**Work to be completed**
Search the records below for the word "node". Copy each line where it occurs.

[Stored data]
*****

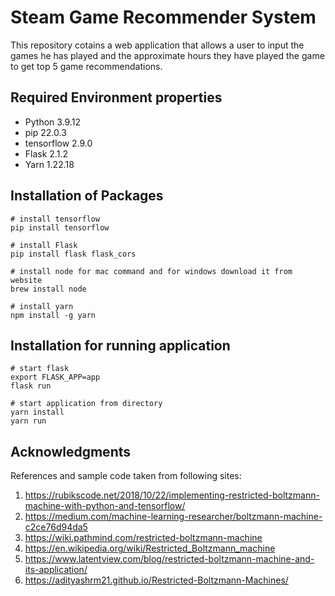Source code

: # Steam Game Recommender System

This repository cotains a web application that allows a user to input the games he has played and the approximate hours they have played the game to get top 5 game recommendations.


## Required Environment properties

* Python        3.9.12
* pip           22.0.3
* tensorflow    2.9.0
* Flask         2.1.2
* Yarn          1.22.18

## Installation of Packages 

```
# install tensorflow
pip install tensorflow

# install Flask
pip install flask flask_cors

# install node for mac command and for windows download it from website
brew install node

# install yarn
npm install -g yarn
```

## Installation for running application

```
# start flask
export FLASK_APP=app
flask run

# start application from directory
yarn install
yarn run
```

## Acknowledgments
 
References and sample code taken from following sites:
1.	https://rubikscode.net/2018/10/22/implementing-restricted-boltzmann-machine-with-python-and-tensorflow/ 
2.	https://medium.com/machine-learning-researcher/boltzmann-machine-c2ce76d94da5 
3.	https://wiki.pathmind.com/restricted-boltzmann-machine 
4.	https://en.wikipedia.org/wiki/Restricted_Boltzmann_machine
5.	https://www.latentview.com/blog/restricted-boltzmann-machine-and-its-application/
6.	https://adityashrm21.github.io/Restricted-Boltzmann-Machines/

*****

**Solved exercise**
# install node for mac command and for windows download it from website
brew install node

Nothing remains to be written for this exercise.